She fixed her soft eyes on me across the café table. “Tell me about your kids,” she said. All she had to do was ask the question, and my maternal floodgates opened, spilling deep and wide. So few people ask the question, and then give one the time and space to answer. She teared up a little when she told me what a gift her grown children gave her when they all came back. It’s the coming back all mamas hope for, the one that makes a friend out of the funny little people we send out into the world with our beating hearts and best advice shoved down deep into their knapsack.
She asked me other questions too, so many thoughtful, curious, gentle inquiries that I felt myself unfolding like a cat when it finds a patch of sunshine. She said a mutual friend told her that our hearts might beat for the same loves and causes, and one Earl Grey Tea Latte later, I knew our friend was right.

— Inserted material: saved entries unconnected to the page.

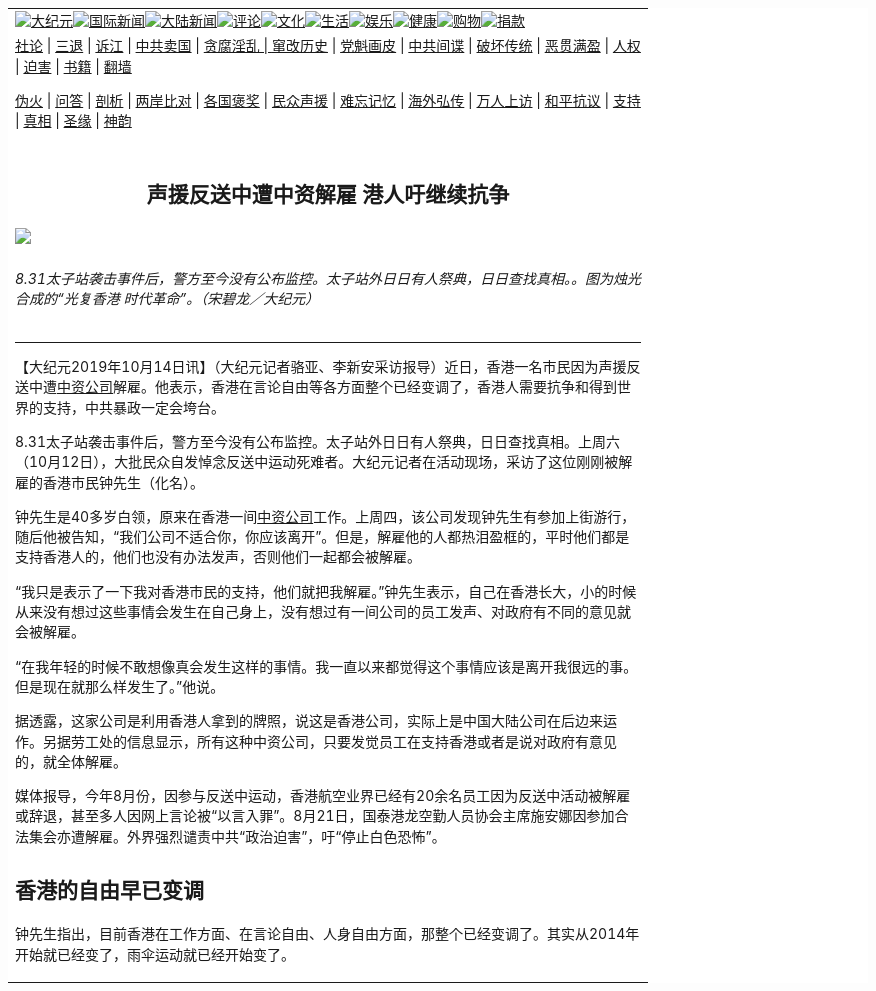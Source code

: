 <a name="1" id="1" target="_blank"></a><span id="1"></span>
<table border="0"><tr><td colspan="2" VALIGN=TOP><a href="https://github.com/iadrkh2366/djy/blob/master/gb/nsc413.md#1"><img src="https://raw.githubusercontent.com/iadrkh2366/www/master/t/djy/1.jpg" title="大纪元"></a><a href="https://github.com/iadrkh2366/djy/blob/master/gb/n24hr.md#1"><img src="https://raw.githubusercontent.com/iadrkh2366/www/master/t/djy/3.jpg" title="国际新闻"></a><a href="https://github.com/iadrkh2366/djy/blob/master/gb/nsc413.md#1"><img src="https://raw.githubusercontent.com/iadrkh2366/www/master/t/djy/4.jpg" title="大陆新闻"></a><a href="https://github.com/iadrkh2366/djy/blob/master/gb/news392.md#1"><img src="https://raw.githubusercontent.com/iadrkh2366/www/master/t/djy/5.jpg" title="评论"></a><a href="https://github.com/iadrkh2366/djy/blob/master/gb/news2007.md#1"><img src="https://raw.githubusercontent.com/iadrkh2366/www/master/t/djy/6.jpg" title="文化"></a><a href="https://github.com/iadrkh2366/djy/blob/master/gb/news2008.md#1"><img src="https://raw.githubusercontent.com/iadrkh2366/www/master/t/djy/7.jpg" title="生活"></a><a href="https://github.com/iadrkh2366/djy/blob/master/gb/ncyule.md#1"><img src="https://raw.githubusercontent.com/iadrkh2366/www/master/t/djy/8.jpg" title="娱乐"></a><a href="https://github.com/iadrkh2366/djy/blob/master/gb/nsc1002.md#1"><img src="https://raw.githubusercontent.com/iadrkh2366/www/master/t/djy/9.jpg" title="健康"><a href="https://www.youlucky.com"><img src="https://raw.githubusercontent.com/iadrkh2366/www/master/t/djy/10.jpg" title="购物"></a><a href="https://www.supportepoch.org/donation?utm_medium=epochtimes&utm_source=referral&utm_campaign=donate_button_djyhomepage"><img src="https://raw.githubusercontent.com/iadrkh2366/www/master/t/djy/12.jpg" title="捐款"></a></td></tr>
<tr><td colspan="2" VALIGN=TOP><a target="_blank" href="https://git.io/fjCRf">社论</a> | <a target="_blank" href="https://github.com/iadrkh2366/djy/blob/master/gb/nf5657.md#1">三退</a> | <a target="_blank" href="https://github.com/iadrkh2366/djy/blob/master/gb/nf6123.md#1">诉江</a> | <a target="_blank" href="https://github.com/iadrkh2366/djy/blob/master/gb/nf1176117.md#1">中共卖国</a> | <a target="_blank" href="https://github.com/iadrkh2366/djy/blob/master/gb/nf5773.md#1">贪腐淫乱 | <a target="_blank" href="https://github.com/iadrkh2366/djy/blob/master/gb/nf1176115.md#1">窜改历史</a> | <a target="_blank" href="https://github.com/iadrkh2366/djy/blob/master/gb/nf1176107.md#1">党魁画皮</a> | <a target="_blank" href="https://github.com/iadrkh2366/djy/blob/master/gb/nf1320400.md#1">中共间谍</a> | <a target="_blank" href="https://github.com/iadrkh2366/djy/blob/master/gb/nf1176114.md#1">破坏传统</a> | <a target="_blank" href="https://github.com/iadrkh2366/djy/blob/master/gb/nf5287.md#1">恶贯满盈</a> | <a target="_blank" href="https://github.com/iadrkh2366/djy/blob/master/gb/ncid278.md#1">人权</a> | <a target="_blank" href="https://github.com/iadrkh2366/djy/blob/master/gb/nf1176111.md#1">迫害</a> | <a target="_blank" href="https://github.com/iadrkh2366/djy/blob/master/gb/nf1235328.md#1">书籍</a> | <a target="_blank" href="https://github.com/iadrkh2366/www/blob/master/README.md?zsrh#1">翻墙</a></p><p><a target="_blank" href="https://github.com/iadrkh2366/djy/blob/master/gb/nf5562.md#1">伪火</a> | <a target="_blank" href="https://github.com/iadrkh2366/djy/blob/master/gb/nf4378.md#1">问答</a> | <a target="_blank" href="https://github.com/iadrkh2366/djy/blob/master/gb/nf5792.md#1">剖析</a> | <a target="_blank" href="https://github.com/iadrkh2366/djy/blob/master/gb/nf5735.md#1">两岸比对</a> | <a target="_blank" href="https://github.com/iadrkh2366/djy/blob/master/gb/nf6119.md#1">各国褒奖</a> | <a target="_blank" href="https://github.com/iadrkh2366/djy/blob/master/gb/nf6120.md#1">民众声援</a> | <a target="_blank" href="https://github.com/iadrkh2366/djy/blob/master/gb/nf1188594.md#1">难忘记忆</a> | <a target="_blank" href="https://github.com/iadrkh2366/djy/blob/master/gb/nf3180.md#1">海外弘传</a> | <a target="_blank" href="https://github.com/iadrkh2366/djy/blob/master/gb/nf5410.md#1">万人上访</a> | <a target="_blank" href="https://github.com/iadrkh2366/ntdtv/blob/master/gb/prog1530_1.md#1">和平抗议</a> | <a target="_blank" href="https://github.com/iadrkh2366/djy/blob/master/gb/nf4386.md#1">支持</a> | <a target="_blank" href="https://github.com/iadrkh2366/djy/blob/master/gb/nf4389.md#1">真相</a> | <a target="_blank" href="https://github.com/iadrkh2366/djy/blob/master/gb/nf5790.md#1">圣缘</a> | <a target="_blank" href="https://github.com/iadrkh2366/djy/blob/master/gb/nf4786.md#1">神韵</a></td></tr>
<tr><td VALIGN=TOP width="626"><h2 align=center>声援反送中遭中资解雇 港人吁继续抗争</h2>
<img src="http://i.epochtimes.com/assets/uploads/2019/09/1909301123541538-600x400.jpg" />
<h6>8.31太子站袭击事件后，警方至今没有公布监控。太子站外日日有人祭典，日日查找真相。。图为烛光合成的“光复香港 时代革命”。（宋碧龙／大纪元）
</h6>
<hr>
<p>【大纪元2019年10月14日讯】（大纪元记者骆亚、李新安采访报导）近日，香港一名市民因为声援反送中遭<a href="https://github.com/iadrkh2366/djy/blob/master/gb/tag/%E4%B8%AD%E8%B5%84%E5%85%AC%E5%8F%B8.md">中资公司</a>解雇。他表示，香港在言论自由等各方面整个已经变调了，香港人需要抗争和得到世界的支持，中共暴政一定会垮台。</p>
<p>8.31太子站袭击事件后，警方至今没有公布监控。太子站外日日有人祭典，日日查找真相。上周六（10月12日），大批民众自发悼念反送中运动死难者。大纪元记者在活动现场，采访了这位刚刚被解雇的香港市民钟先生（化名）。</p>
<p>钟先生是40多岁白领，原来在香港一间<a href="https://github.com/iadrkh2366/djy/blob/master/gb/tag/%E4%B8%AD%E8%B5%84%E5%85%AC%E5%8F%B8.md">中资公司</a>工作。上周四，该公司发现钟先生有参加上街游行，随后他被告知，“我们公司不适合你，你应该离开”。但是，解雇他的人都热泪盈框的，平时他们都是支持香港人的，他们也没有办法发声，否则他们一起都会被解雇。</p>
<p>“我只是表示了一下我对香港市民的支持，他们就把我解雇。”钟先生表示，自己在香港长大，小的时候从来没有想过这些事情会发生在自己身上，没有想过有一间公司的员工发声、对政府有不同的意见就会被解雇。</p>
<p>“在我年轻的时候不敢想像真会发生这样的事情。我一直以来都觉得这个事情应该是离开我很远的事。但是现在就那么样发生了。”他说。</p>
<p>据透露，这家公司是利用香港人拿到的牌照，说这是香港公司，实际上是中国大陆公司在后边来运作。另据劳工处的信息显示，所有这种中资公司，只要发觉员工在支持香港或者是说对政府有意见的，就全体解雇。</p>
<p>媒体报导，今年8月份，因参与反送中运动，香港航空业界已经有20余名员工因为反送中活动被解雇或辞退，甚至多人因网上言论被“以言入罪”。8月21日，国泰港龙空勤人员协会主席施安娜因参加合法集会亦遭解雇。外界强烈谴责中共“政治迫害”，吁“停止白色恐怖”。</p>
<h2>香港的自由早已变调</h2>
<p>钟先生指出，目前香港在工作方面、在言论自由、人身自由方面，那整个已经变调了。其实从2014年开始就已经变了，雨伞运动就已经开始变了。</p>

Had this friend not connected us, I’m not sure we would’ve known to seek one another out. Our lives bump up against one another along the very edges, but we don’t often find room for a true connection. I wonder about all the other women whose friendship I miss out on when I pass them in the hallways at church, in the aisles of the grocery store, or in the cars zipping down our neighborhood streets. What kindred spirits will I never know?
I’ve found that for me, friendship is very much tied to proximity. Sure, the best friendships can transcend it, but seeing one another on a regular basis matters. I want to bump into you at the post office, or meet you regularly at the café. I want to see what your house looks like on a regular Tuesday morning, what you throw into your cart when you shop at Target, or the way your braid swishes back and forth when you run. I want to see the details of your life. I want to watch you unfold.

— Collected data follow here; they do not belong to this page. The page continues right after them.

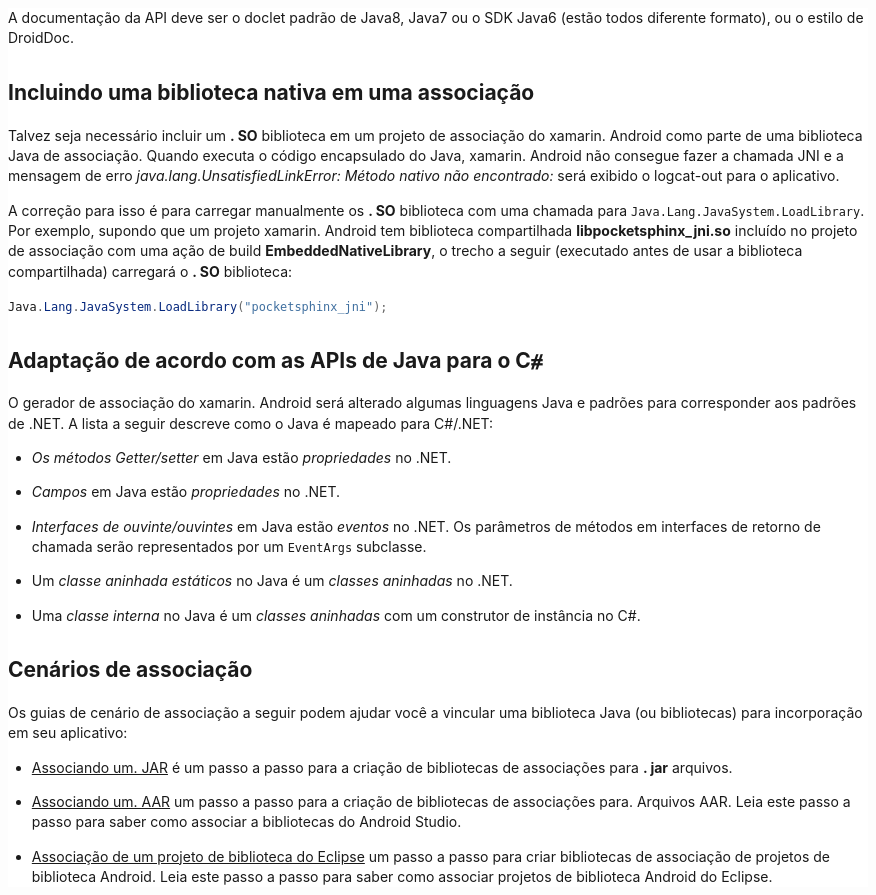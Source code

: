 A documentação da API deve ser o doclet padrão de Java8, Java7 ou o SDK Java6 (estão todos diferente formato), ou o estilo de DroidDoc.

## <a name="including-a-native-library-in-a-binding"></a>Incluindo uma biblioteca nativa em uma associação

Talvez seja necessário incluir um **. SO** biblioteca em um projeto de associação do xamarin. Android como parte de uma biblioteca Java de associação. Quando executa o código encapsulado do Java, xamarin. Android não consegue fazer a chamada JNI e a mensagem de erro _java.lang.UnsatisfiedLinkError: Método nativo não encontrado:_ será exibido o logcat-out para o aplicativo.

A correção para isso é para carregar manualmente os **. SO** biblioteca com uma chamada para `Java.Lang.JavaSystem.LoadLibrary`. Por exemplo, supondo que um projeto xamarin. Android tem biblioteca compartilhada **libpocketsphinx_jni.so** incluído no projeto de associação com uma ação de build **EmbeddedNativeLibrary**, o trecho a seguir (executado antes de usar a biblioteca compartilhada) carregará o **. SO** biblioteca:

```csharp
Java.Lang.JavaSystem.LoadLibrary("pocketsphinx_jni");
```

## <a name="adapting-java-apis-to-ceparsl"></a>Adaptação de acordo com as APIs de Java para o C&eparsl;

O gerador de associação do xamarin. Android será alterado algumas linguagens Java e padrões para corresponder aos padrões de .NET. A lista a seguir descreve como o Java é mapeado para C#/.NET:

-   _Os métodos Getter/setter_ em Java estão _propriedades_ no .NET.

-   _Campos_ em Java estão _propriedades_ no .NET.

-   _Interfaces de ouvinte/ouvintes_ em Java estão _eventos_ no .NET. Os parâmetros de métodos em interfaces de retorno de chamada serão representados por um `EventArgs` subclasse.

-   Um _classe aninhada estáticos_ no Java é um _classes aninhadas_ no .NET.

-   Uma _classe interna_ no Java é um _classes aninhadas_ com um construtor de instância no C#.



## <a name="binding-scenarios"></a>Cenários de associação

Os guias de cenário de associação a seguir podem ajudar você a vincular uma biblioteca Java (ou bibliotecas) para incorporação em seu aplicativo:

-   [Associando um. JAR](~/android/platform/binding-java-library/binding-a-jar.md) é um passo a passo para a criação de bibliotecas de associações para **. jar** arquivos.

-   [Associando um. AAR](~/android/platform/binding-java-library/binding-an-aar.md) um passo a passo para a criação de bibliotecas de associações para. Arquivos AAR. Leia este passo a passo para saber como associar a bibliotecas do Android Studio.

-   [Associação de um projeto de biblioteca do Eclipse](~/android/platform/binding-java-library/binding-a-library-project.md) um passo a passo para criar bibliotecas de associação de projetos de biblioteca Android. Leia este passo a passo para saber como associar projetos de biblioteca Android do Eclipse.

I don’t always want the bump in the hallway, the quick “How’re you doing?” and the 30 second big picture answer. I think we buy into a lie when we believe this is true friendship–that a double tap on instagram equals intimacy, or a like on Facebook equals true interest.

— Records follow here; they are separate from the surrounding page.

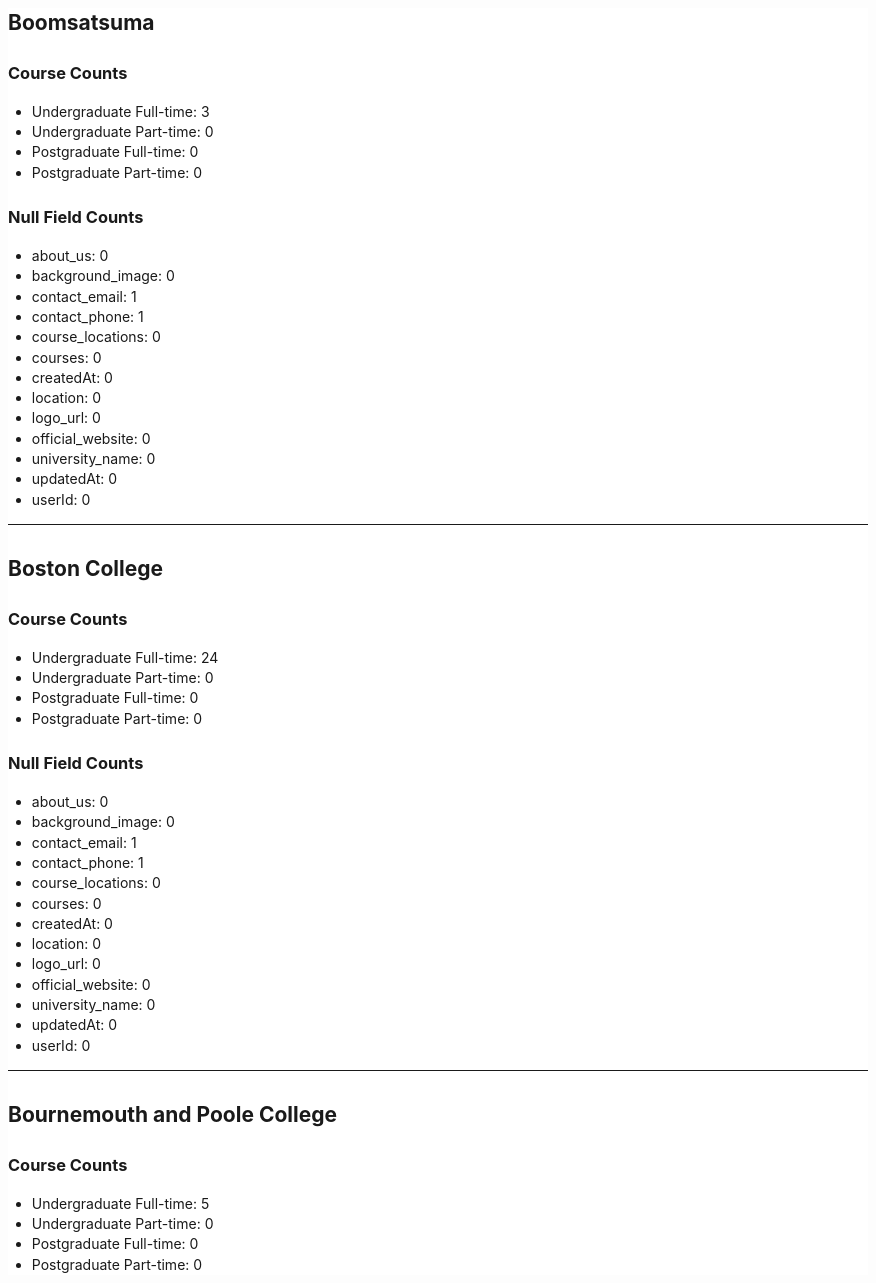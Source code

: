 ## Boomsatsuma
### Course Counts
- Undergraduate Full-time: 3
- Undergraduate Part-time: 0
- Postgraduate Full-time: 0
- Postgraduate Part-time: 0

### Null Field Counts
- about_us: 0
- background_image: 0
- contact_email: 1
- contact_phone: 1
- course_locations: 0
- courses: 0
- createdAt: 0
- location: 0
- logo_url: 0
- official_website: 0
- university_name: 0
- updatedAt: 0
- userId: 0

---
## Boston College
### Course Counts
- Undergraduate Full-time: 24
- Undergraduate Part-time: 0
- Postgraduate Full-time: 0
- Postgraduate Part-time: 0

### Null Field Counts
- about_us: 0
- background_image: 0
- contact_email: 1
- contact_phone: 1
- course_locations: 0
- courses: 0
- createdAt: 0
- location: 0
- logo_url: 0
- official_website: 0
- university_name: 0
- updatedAt: 0
- userId: 0

---
## Bournemouth and Poole College
### Course Counts
- Undergraduate Full-time: 5
- Undergraduate Part-time: 0
- Postgraduate Full-time: 0
- Postgraduate Part-time: 0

Friendship takes time, and we offer each other so little of it. It takes breathing room. It takes asking the right questions and waiting while a friend unfolds in a patch of sunlight with her answers. I don’t know about you, but I have precious few friendships like this. The amount of time and investment needed for a relationship to grow makes me feel defeated before I get started.
I want better for us as women, don’t you? I want the soft eyes and the gentle questions to become more of a rule in my relationships rather than the exception. I know this will always begin with me.
Do you struggle to cultivate female friendships? If not, what’s your secret? If you do struggle, what do you find the hardest?